The conversation between the three of us shaped the decisions of the following weeks. Mr. PNU left with his parents for Arizona. We formally recognized the separation. I gave Kelli much of the free time that suddenly bloomed. I worked at a redefinition of the self, and a pattern of life began to emerge. My husband knew I was conflicted, as did Kelli. We each struggled with past anxieties. She pulled away for a time, defining what she needed, and then came back into focus. We communicated. The talks wove on until Mr. PNU returned to Utah to move into the assisted living center four blocks from my home, where I explained my decision and the driving emotions.

It may seem odd, but I was completely forthright then about how I saw the future coming to play. If and when our continued marriage meant unbearable financial hardship for either of us, or if he decided a dissolution preferable for any other reason, I would support and aid him in finalizing a divorce. In the meantime, I had no desire to end our legal union, but instead held the indefinite intention to visit and interact with him freely and regularly as an estranged member of my household. I had no desire to remarry nor cohabitate, but outside of my interactions with Mr. PNU I would see Kelli, as I had fallen in love with her. I promised I would not flaunt my relationship with her in front of him. They were longtime friends, after all. I knew the sensitivity the situation required.

Two months have passed since I clearly laid down my plan and my estranged husband agreed, although we've revisited the topic as often as he needed.
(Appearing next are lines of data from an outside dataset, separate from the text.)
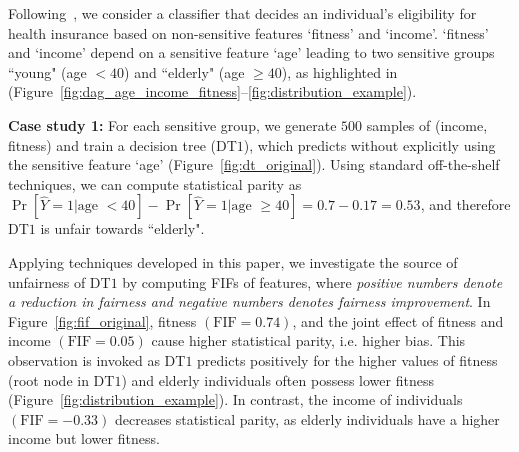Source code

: 

\begin{example}
	\label{ex:motivating_example}
 Following~\cite{ghosh2020justicia}, we consider a classifier that decides an individual's eligibility for health insurance based on non-sensitive features `fitness' and `income'.
	`fitness' and `income' depend on a sensitive feature `age' leading to two sensitive groups ``young" (age $ < 40 $) and ``elderly" (age $ \ge 40 $), as highlighted in (Figure~\ref{fig:dag_age_income_fitness}--\ref{fig:distribution_example}). 
	
	\textbf{Case study 1:} For each sensitive group, we generate $ 500 $ samples of (income, fitness) and train a decision tree (DT$ 1 $), which predicts without explicitly using the sensitive feature `age' (Figure~\ref{fig:dt_original}). %
	Using standard off-the-shelf techniques, we can compute statistical parity as $ \Pr[\widehat{Y} = 1 | \text{age } < 40] - \Pr[\widehat{Y} = 1 | \text{age } \ge 40] = 0.7 - 0.17 = 0.53 $, and therefore DT$ 1 $ is unfair towards ``elderly".
	
	Applying techniques developed in this paper, we  investigate the source of unfairness of DT$ 1 $ by computing FIFs of features, where \emph{positive numbers denote a reduction in fairness and negative numbers denotes fairness improvement}. In Figure~\ref{fig:fif_original}, fitness $(\mathrm{FIF} = 0.74)$, and the joint effect of fitness and income $(\mathrm{FIF}  = 0.05)$ cause higher statistical parity, i.e. higher bias. This observation is invoked as DT$ 1 $ predicts positively for the higher values of fitness (root node in DT$ 1 $) and elderly individuals often possess lower fitness (Figure~\ref{fig:distribution_example}). In contrast, the income of individuals  $(\mathrm{FIF}  = -0.33)$ decreases statistical parity, as elderly individuals have a higher income but lower fitness.
	

\end{example}
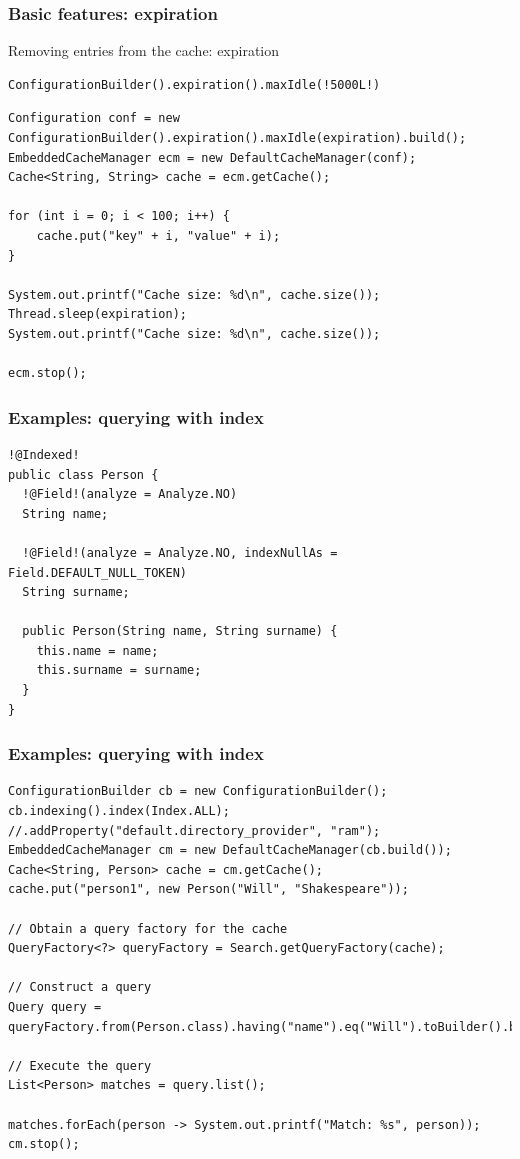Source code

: \documentclass[10pt,utf8]{beamer}
\begin{document}
\begin{frame}[fragile]
	\frametitle{Basic features: expiration}
	Removing entries from the cache: expiration
	\begin{lstlisting}[style=Java]
ConfigurationBuilder().expiration().maxIdle(!5000L!)
	\end{lstlisting}
	
	\begin{lstlisting}[style=Java]
Configuration conf = new ConfigurationBuilder().expiration().maxIdle(expiration).build();
EmbeddedCacheManager ecm = new DefaultCacheManager(conf);
Cache<String, String> cache = ecm.getCache();

for (int i = 0; i < 100; i++) {
    cache.put("key" + i, "value" + i);
}

System.out.printf("Cache size: %d\n", cache.size());
Thread.sleep(expiration);
System.out.printf("Cache size: %d\n", cache.size());

ecm.stop();
	\end{lstlisting}
\end{frame}


\begin{frame}[fragile]
	\frametitle{Examples: querying with index}
	\begin{lstlisting}[style=Java]
!@Indexed!
public class Person {
  !@Field!(analyze = Analyze.NO)
  String name;

  !@Field!(analyze = Analyze.NO, indexNullAs = Field.DEFAULT_NULL_TOKEN)
  String surname;

  public Person(String name, String surname) {
    this.name = name;
    this.surname = surname;
  }
}
	\end{lstlisting}
\end{frame}

\begin{frame}[fragile]
	\frametitle{Examples: querying with index}
	\begin{lstlisting}[style=Java]
ConfigurationBuilder cb = new ConfigurationBuilder();
cb.indexing().index(Index.ALL); //.addProperty("default.directory_provider", "ram");
EmbeddedCacheManager cm = new DefaultCacheManager(cb.build());
Cache<String, Person> cache = cm.getCache();
cache.put("person1", new Person("Will", "Shakespeare"));
      
// Obtain a query factory for the cache
QueryFactory<?> queryFactory = Search.getQueryFactory(cache);

// Construct a query
Query query = queryFactory.from(Person.class).having("name").eq("Will").toBuilder().build();
      
// Execute the query
List<Person> matches = query.list();

matches.forEach(person -> System.out.printf("Match: %s", person));
cm.stop();
	\end{lstlisting}
\end{frame}
\end{document}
I have explained, we are poets and philosophers. History provides us with scores of similar arrangements, all meant for the good of the group, as well as the wellbeing of each participating individual. The sad truth of the arrangement is that neither one of us participates without recognition of the bedrock of grief that lays beneath our feet. There are no perfect outcomes. Mr. PNU will remain horribly disabled and in need of constant care. I will never see the return of the husband who brought me such joy and companionship. And Kelli, after years of loneliness, in choosing to be my partner and companion, understands the ambiguous loss that sometimes bubbles to the surface of our gingerly fledged romance.

In exchange for this lacking perfection: relationships nurtured and salvaged; love, support, and compassion offered; resentment and loneliness thwarted. No one is stranger to the oddities of this arrangement. But if the strangest facet is that we are each privy to and agree with the details of this, the best possible arrangement for the three of us, then let that be enough. Let rest easy the moral superiority that might come from outside the bias edge of our triangle.